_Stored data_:
____________
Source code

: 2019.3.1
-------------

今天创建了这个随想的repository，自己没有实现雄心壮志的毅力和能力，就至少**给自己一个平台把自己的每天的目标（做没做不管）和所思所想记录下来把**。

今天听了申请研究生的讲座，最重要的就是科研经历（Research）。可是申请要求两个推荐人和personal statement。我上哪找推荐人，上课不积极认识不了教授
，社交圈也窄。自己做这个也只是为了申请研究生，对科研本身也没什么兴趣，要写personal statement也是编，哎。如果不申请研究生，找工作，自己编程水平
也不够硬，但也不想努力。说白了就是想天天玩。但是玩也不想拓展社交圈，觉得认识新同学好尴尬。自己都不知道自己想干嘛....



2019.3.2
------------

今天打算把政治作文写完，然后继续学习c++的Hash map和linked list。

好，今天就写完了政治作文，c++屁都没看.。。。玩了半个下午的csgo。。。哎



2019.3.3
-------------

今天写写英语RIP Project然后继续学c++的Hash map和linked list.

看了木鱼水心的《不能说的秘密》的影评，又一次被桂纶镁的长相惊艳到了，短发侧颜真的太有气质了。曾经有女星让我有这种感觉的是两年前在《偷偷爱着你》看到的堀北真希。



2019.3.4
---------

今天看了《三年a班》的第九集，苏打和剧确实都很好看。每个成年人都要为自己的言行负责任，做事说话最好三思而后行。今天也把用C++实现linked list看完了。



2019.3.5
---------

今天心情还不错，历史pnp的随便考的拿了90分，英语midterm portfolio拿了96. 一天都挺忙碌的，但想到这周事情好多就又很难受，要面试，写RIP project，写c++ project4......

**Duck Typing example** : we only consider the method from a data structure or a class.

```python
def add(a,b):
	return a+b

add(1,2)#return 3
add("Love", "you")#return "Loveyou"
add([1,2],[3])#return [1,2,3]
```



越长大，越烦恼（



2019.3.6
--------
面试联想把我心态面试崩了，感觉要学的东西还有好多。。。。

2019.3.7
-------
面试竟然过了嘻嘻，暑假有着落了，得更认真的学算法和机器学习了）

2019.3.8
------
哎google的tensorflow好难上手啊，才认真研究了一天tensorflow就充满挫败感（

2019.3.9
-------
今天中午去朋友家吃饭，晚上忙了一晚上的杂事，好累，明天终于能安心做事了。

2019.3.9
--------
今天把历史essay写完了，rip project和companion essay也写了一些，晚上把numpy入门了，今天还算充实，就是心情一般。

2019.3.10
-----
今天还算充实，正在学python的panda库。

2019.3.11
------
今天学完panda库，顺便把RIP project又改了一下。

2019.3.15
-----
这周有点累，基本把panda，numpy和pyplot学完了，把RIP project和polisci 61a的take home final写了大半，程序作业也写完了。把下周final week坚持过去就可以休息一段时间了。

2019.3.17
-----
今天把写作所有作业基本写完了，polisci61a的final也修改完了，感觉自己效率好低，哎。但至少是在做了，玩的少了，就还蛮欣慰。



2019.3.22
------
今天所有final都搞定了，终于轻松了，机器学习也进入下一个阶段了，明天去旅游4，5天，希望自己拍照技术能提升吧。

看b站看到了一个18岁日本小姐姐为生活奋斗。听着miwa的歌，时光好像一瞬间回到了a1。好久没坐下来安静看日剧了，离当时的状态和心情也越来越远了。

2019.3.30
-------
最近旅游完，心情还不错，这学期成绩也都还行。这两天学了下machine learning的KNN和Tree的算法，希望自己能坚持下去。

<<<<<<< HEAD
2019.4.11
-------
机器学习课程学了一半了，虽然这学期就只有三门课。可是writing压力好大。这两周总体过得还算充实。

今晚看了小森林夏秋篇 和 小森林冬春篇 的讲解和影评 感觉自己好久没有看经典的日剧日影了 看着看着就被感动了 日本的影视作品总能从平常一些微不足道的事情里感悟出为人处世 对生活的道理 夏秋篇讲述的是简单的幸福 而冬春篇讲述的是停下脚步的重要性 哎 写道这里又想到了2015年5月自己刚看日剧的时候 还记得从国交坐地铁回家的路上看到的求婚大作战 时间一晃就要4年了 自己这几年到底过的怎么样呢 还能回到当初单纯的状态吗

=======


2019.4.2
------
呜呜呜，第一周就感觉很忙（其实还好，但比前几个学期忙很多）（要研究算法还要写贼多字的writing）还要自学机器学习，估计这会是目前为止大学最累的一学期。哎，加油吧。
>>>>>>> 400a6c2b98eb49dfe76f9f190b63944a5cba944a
____________
_REQUIREMENT_: Reproduce every entry shown above, precisely as it stands.

_ANSWER SPACE_:
Source code

: 2019.3.1
-------------

今天创建了这个随想的repository，自己没有实现雄心壮志的毅力和能力，就至少**给自己一个平台把自己的每天的目标（做没做不管）和所思所想记录下来把**。

今天听了申请研究生的讲座，最重要的就是科研经历（Research）。可是申请要求两个推荐人和personal statement。我上哪找推荐人，上课不积极认识不了教授
，社交圈也窄。自己做这个也只是为了申请研究生，对科研本身也没什么兴趣，要写personal statement也是编，哎。如果不申请研究生，找工作，自己编程水平
也不够硬，但也不想努力。说白了就是想天天玩。但是玩也不想拓展社交圈，觉得认识新同学好尴尬。自己都不知道自己想干嘛....



2019.3.2
------------

今天打算把政治作文写完，然后继续学习c++的Hash map和linked list。

好，今天就写完了政治作文，c++屁都没看.。。。玩了半个下午的csgo。。。哎



2019.3.3
-------------

今天写写英语RIP Project然后继续学c++的Hash map和linked list.

看了木鱼水心的《不能说的秘密》的影评，又一次被桂纶镁的长相惊艳到了，短发侧颜真的太有气质了。曾经有女星让我有这种感觉的是两年前在《偷偷爱着你》看到的堀北真希。



2019.3.4
---------

今天看了《三年a班》的第九集，苏打和剧确实都很好看。每个成年人都要为自己的言行负责任，做事说话最好三思而后行。今天也把用C++实现linked list看完了。



2019.3.5
---------

今天心情还不错，历史pnp的随便考的拿了90分，英语midterm portfolio拿了96. 一天都挺忙碌的，但想到这周事情好多就又很难受，要面试，写RIP project，写c++ project4......

**Duck Typing example** : we only consider the method from a data structure or a class.

```python
def add(a,b):
	return a+b

add(1,2)#return 3
add("Love", "you")#return "Loveyou"
add([1,2],[3])#return [1,2,3]
```



越长大，越烦恼（



2019.3.6
--------
面试联想把我心态面试崩了，感觉要学的东西还有好多。。。。

2019.3.7
-------
面试竟然过了嘻嘻，暑假有着落了，得更认真的学算法和机器学习了）

2019.3.8
------
哎google的tensorflow好难上手啊，才认真研究了一天tensorflow就充满挫败感（

2019.3.9
-------
今天中午去朋友家吃饭，晚上忙了一晚上的杂事，好累，明天终于能安心做事了。

2019.3.9
--------
今天把历史essay写完了，rip project和companion essay也写了一些，晚上把numpy入门了，今天还算充实，就是心情一般。

2019.3.10
-----
今天还算充实，正在学python的panda库。

2019.3.11
------
今天学完panda库，顺便把RIP project又改了一下。

2019.3.15
-----
这周有点累，基本把panda，numpy和pyplot学完了，把RIP project和polisci 61a的take home final写了大半，程序作业也写完了。把下周final week坚持过去就可以休息一段时间了。

2019.3.17
-----
今天把写作所有作业基本写完了，polisci61a的final也修改完了，感觉自己效率好低，哎。但至少是在做了，玩的少了，就还蛮欣慰。



2019.3.22
------
今天所有final都搞定了，终于轻松了，机器学习也进入下一个阶段了，明天去旅游4，5天，希望自己拍照技术能提升吧。

看b站看到了一个18岁日本小姐姐为生活奋斗。听着miwa的歌，时光好像一瞬间回到了a1。好久没坐下来安静看日剧了，离当时的状态和心情也越来越远了。

2019.3.30
-------
最近旅游完，心情还不错，这学期成绩也都还行。这两天学了下machine learning的KNN和Tree的算法，希望自己能坚持下去。

<<<<<<< HEAD
2019.4.11
-------
机器学习课程学了一半了，虽然这学期就只有三门课。可是writing压力好大。这两周总体过得还算充实。

今晚看了小森林夏秋篇 和 小森林冬春篇 的讲解和影评 感觉自己好久没有看经典的日剧日影了 看着看着就被感动了 日本的影视作品总能从平常一些微不足道的事情里感悟出为人处世 对生活的道理 夏秋篇讲述的是简单的幸福 而冬春篇讲述的是停下脚步的重要性 哎 写道这里又想到了2015年5月自己刚看日剧的时候 还记得从国交坐地铁回家的路上看到的求婚大作战 时间一晃就要4年了 自己这几年到底过的怎么样呢 还能回到当初单纯的状态吗

=======


2019.4.2
------
呜呜呜，第一周就感觉很忙（其实还好，但比前几个学期忙很多）（要研究算法还要写贼多字的writing）还要自学机器学习，估计这会是目前为止大学最累的一学期。哎，加油吧。
>>>>>>> 400a6c2b98eb49dfe76f9f190b63944a5cba944a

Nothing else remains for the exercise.